Questa Tolomea ha questo vantaggio, che spesso l’anima vi cade prima che Atropos l’abbia spinta, mettendo fine alla vita.

E affinché tu più volentieri mi tolga le lacrime gelate dal volto, sappi che appena l’anima compie un tale tradimento, come feci io, il suo corpo le viene tolto da un demone che poi lo governa finché il tempo della sua vita non è concluso.

Essa precipita in questo pozzo infernale; e forse è ancora nel mondo il corpo dell’anima che sverna qui dietro a me. Lo devi sapere, se giungi quaggiù solo ora: egli è ser Branca Doria, e sono passati molti anni da quando è racchiuso qui”.

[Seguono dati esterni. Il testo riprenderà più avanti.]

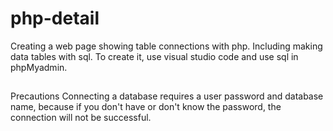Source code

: # php-detail
Creating a web page showing table connections with php. Including making data tables with sql. To create it, use visual studio code and use sql in phpMyadmin.

##
Precautions
Connecting a database requires a user password and database name, because if you don't have or don't know the password, the connection will not be successful.

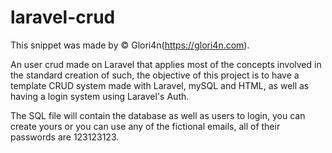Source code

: # laravel-crud
This snippet was made by © Glori4n(https://glori4n.com).

An user crud made on Laravel that applies most of the concepts involved in the standard creation of such, the objective of this project is to have a template CRUD system made with Laravel, mySQL and HTML, as well as having a login system using Laravel's Auth.

The SQL file will contain the database as well as users to login, you can create yours or you can use any of the fictional emails, all of their passwords are 123123123.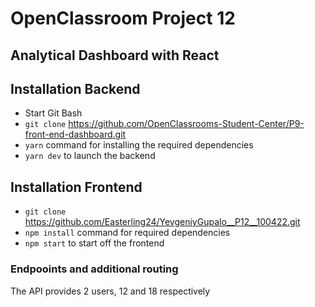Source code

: # OpenClassroom Project 12

## Analytical Dashboard with React


## Installation Backend

* Start Git Bash
* `git clone` https://github.com/OpenClassrooms-Student-Center/P9-front-end-dashboard.git
* `yarn` command for installing the required dependencies
* `yarn dev` to launch the backend 

## Installation Frontend 
* `git clone` https://github.com/Easterling24/YevgeniyGupalo__P12__100422.git
* `npm install` command for required dependencies
* `npm start` to start off the frontend

### Endpooints and additional routing 

The API provides 2 users, 12 and 18 respectively 
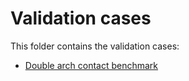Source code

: # Validation cases

This folder contains the validation cases:

- [Double arch contact benchmark](double_arch/README.md)
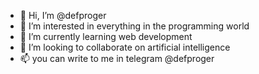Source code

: - 👋 Hi, I’m @defproger
- 👀 I’m interested in everything in the programming world
- 🌱 I’m currently learning web development
- 💞️ I’m looking to collaborate on artificial intelligence
- 📫 you can write to me in telegram @defproger

<!---
defproger/defproger is a ✨ special ✨ repository because its `README.md` (this file) appears on your GitHub profile.
You can click the Preview link to take a look at your changes.
--->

Gli dissi: “Io credo che tu mi inganni, perché Branca Doria non è ancora morto, e mangia e beve e dorme e veste panni”.

Egli disse: “Michele Zanche non era ancora arrivato nella bolgia dei Malebranche, dove bolle la viscosa pece, che costui lasciò nel suo corpo il diavolo in sua vece, e così un suo complice che con lui compì il tradimento.

Ma ormai distendi qua la mano; aprimi gli occhi”.

E io non glieli aprii; e l’essere villano fu una cortesia, verso di lui.

 

Analisi del testo

Dopo la presentazione dei traditori degli ospiti della Tolomea, entra in scena un altro personaggio, frate Alberigo dei Manfredi, di Faenza. Questi è uno dei dannati immersi nel ghiaccio fino alla testa, con il viso rivolto in alto. 

Alberigo crede che Dante e Virgilio siano due dannati, poiché le lacrime gelate gli chiudono gli occhi con una maschera di ghiaccio. Prega perciò il poeta di tergergli le palpebre per poter dare sfogo al suo dolore, prima che le lacrime si congelino nuovamente. Dante risponde che lo farà, a patto che il peccatore riveli il proprio nome, e che se non manterrà la parola dovrà andare “al fondo de la ghiaccia”. Si tratta in realtà di un inganno del poeta, perché in ogni caso egli è diretto lì. 

Il dannato risponde di essere frate Alberigo, che qui sconta la pena eterna per la sua grave colpa: uccise a tradimento i suoi parenti, che aveva invitato a pranzo, al segnale convenuto di portare la frutta (infatti l’espressione frutta di frate Alberigo divenne proverbiale). 

Dante è stupito, perché crede che Alberigo non sia ancora morto, e il peccatore gli spiega che non sa che cosa ne sia del suo corpo sulla terra. Infatti il “vantaggio” della Tolomea è che spesso l’anima che vi è destinata vi giunge prima della fine della vita. 

Per indurre Dante a togliergli più volentieri il ghiaccio dagli occhi, Alberigo aggiunge che, appena l’anima tradisce in modo così odioso, essa abbandona il corpo e un demone se ne impadronisce, governandolo fino alla morte. 

Forse, dice il dannato, sulla terra c’è ancora il corpo di Branca Doria, la cui anima invece sconta il suo atroce peccato imprigionata nel ghiaccio già da molti anni. Dante è perplesso, poiché sa con certezza che Branca Doria è ancora vivo, ma Alberigo ribatte che la sua anima è precipitata lì appena commesso il peccato, prima della sua vittima, mentre il suo corpo continuava a vivere governato da un demone. 

Alberigo sollecita Dante a mantenere la promessa di aprirgli gli occhi, ma il poeta non la mantiene e riprende il cammino, concludendo che nei confronti di un peccatore così disumano e spietato, è stato un gesto nobile e cortese essersi comportato con lui da villano. 

Dante pronuncia poi una dura invettiva contro i genovesi, estranei a ogni buona usanza e pieni di vizi, che dovrebbero essere dispersi nel mondo: nella Tolomea egli ha infatti trovato uno di loro (Branca Doria) insieme al peggiore spirito della Romagna.